En effet, la France a toujours su occuper une place privilégiée dans la recherche scientifique et technologique des régions polaires. Elle eut, dans un passé récent, ses explorateurs célèbres : Dumont d’Urville, Charcot, ou plus récemment encore, Paul-Emile Victor. Sa présence sur les terres australes et antarctiques de Terre Adélie permet aux scientifiques de travailler dans les meilleures conditions sur des bases permanentes propres à les accueillir, notamment grâce à une desserte régulière assurée par de grands navires tel que le Marion Dufresne.

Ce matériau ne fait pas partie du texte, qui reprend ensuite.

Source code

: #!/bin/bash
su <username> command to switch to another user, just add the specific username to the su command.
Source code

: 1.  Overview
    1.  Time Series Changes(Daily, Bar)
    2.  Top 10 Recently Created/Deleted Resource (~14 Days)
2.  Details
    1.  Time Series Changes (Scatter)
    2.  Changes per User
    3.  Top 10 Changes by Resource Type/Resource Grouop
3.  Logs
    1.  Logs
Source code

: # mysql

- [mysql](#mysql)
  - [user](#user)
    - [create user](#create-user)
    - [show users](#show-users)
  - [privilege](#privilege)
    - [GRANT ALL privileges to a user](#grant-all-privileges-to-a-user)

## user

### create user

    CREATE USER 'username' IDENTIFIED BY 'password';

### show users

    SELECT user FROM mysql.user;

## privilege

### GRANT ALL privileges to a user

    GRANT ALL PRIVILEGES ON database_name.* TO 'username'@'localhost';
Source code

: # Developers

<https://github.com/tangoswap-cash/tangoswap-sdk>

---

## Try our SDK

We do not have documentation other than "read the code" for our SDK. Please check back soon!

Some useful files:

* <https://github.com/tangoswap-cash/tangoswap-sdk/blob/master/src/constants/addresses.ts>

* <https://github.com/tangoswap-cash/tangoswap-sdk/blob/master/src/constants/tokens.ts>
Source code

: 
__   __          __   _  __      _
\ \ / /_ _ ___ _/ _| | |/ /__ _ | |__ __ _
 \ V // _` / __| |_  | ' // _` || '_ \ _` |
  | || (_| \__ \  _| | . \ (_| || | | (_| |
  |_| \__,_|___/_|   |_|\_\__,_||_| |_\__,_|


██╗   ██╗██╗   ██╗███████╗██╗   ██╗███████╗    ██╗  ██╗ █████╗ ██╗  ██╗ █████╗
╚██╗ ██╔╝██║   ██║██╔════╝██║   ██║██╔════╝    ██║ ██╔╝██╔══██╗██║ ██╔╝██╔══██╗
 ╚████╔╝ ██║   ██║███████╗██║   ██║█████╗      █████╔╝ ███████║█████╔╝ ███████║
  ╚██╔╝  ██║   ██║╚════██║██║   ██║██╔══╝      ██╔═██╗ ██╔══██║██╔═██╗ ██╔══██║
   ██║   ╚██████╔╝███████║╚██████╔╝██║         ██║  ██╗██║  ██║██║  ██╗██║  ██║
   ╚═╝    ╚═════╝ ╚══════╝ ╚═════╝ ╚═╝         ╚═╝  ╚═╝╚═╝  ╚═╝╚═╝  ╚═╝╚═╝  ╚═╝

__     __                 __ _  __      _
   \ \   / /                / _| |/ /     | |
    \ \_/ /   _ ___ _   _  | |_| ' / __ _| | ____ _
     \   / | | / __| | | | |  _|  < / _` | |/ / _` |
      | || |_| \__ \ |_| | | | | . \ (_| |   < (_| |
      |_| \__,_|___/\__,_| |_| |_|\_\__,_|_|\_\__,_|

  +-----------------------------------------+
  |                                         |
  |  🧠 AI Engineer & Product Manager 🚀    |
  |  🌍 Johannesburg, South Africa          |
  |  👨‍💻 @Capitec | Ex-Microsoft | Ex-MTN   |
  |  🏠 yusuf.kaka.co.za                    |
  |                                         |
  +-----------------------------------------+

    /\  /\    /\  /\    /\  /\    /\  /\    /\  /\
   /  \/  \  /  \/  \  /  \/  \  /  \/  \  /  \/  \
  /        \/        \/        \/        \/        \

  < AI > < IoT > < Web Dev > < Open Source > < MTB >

Dans les mois à venir, notre pays doit participer à 55 des 200 projets sélectionnés par un comité international des programmes scientifiques. Le CNRS et l’IPEV (Institut Paul-Emile Victor) sont appelés à jouer un rôle décisif dans cette aventure de ce début de 21ème siècle. Grâce à leur savoir-faire, acquis au cours de décennies d’expéditions sur le terrain, ce coup de projecteur indispensable dirigé par les activités polaires a par ailleurs de fortes chances de faire apparaître des domaines de recherche émergents tels que l’astronomie, notamment pour les observations par infrarouge ou encore l’étude du comportement des chercheurs en milieu confiné, dans le cas de la préparation des missions spatiales.
La communauté scientifique internationale peut donc espérer en toute légitimité un bond en avant considérable dans cette période qui s’ouvre aujourd’hui.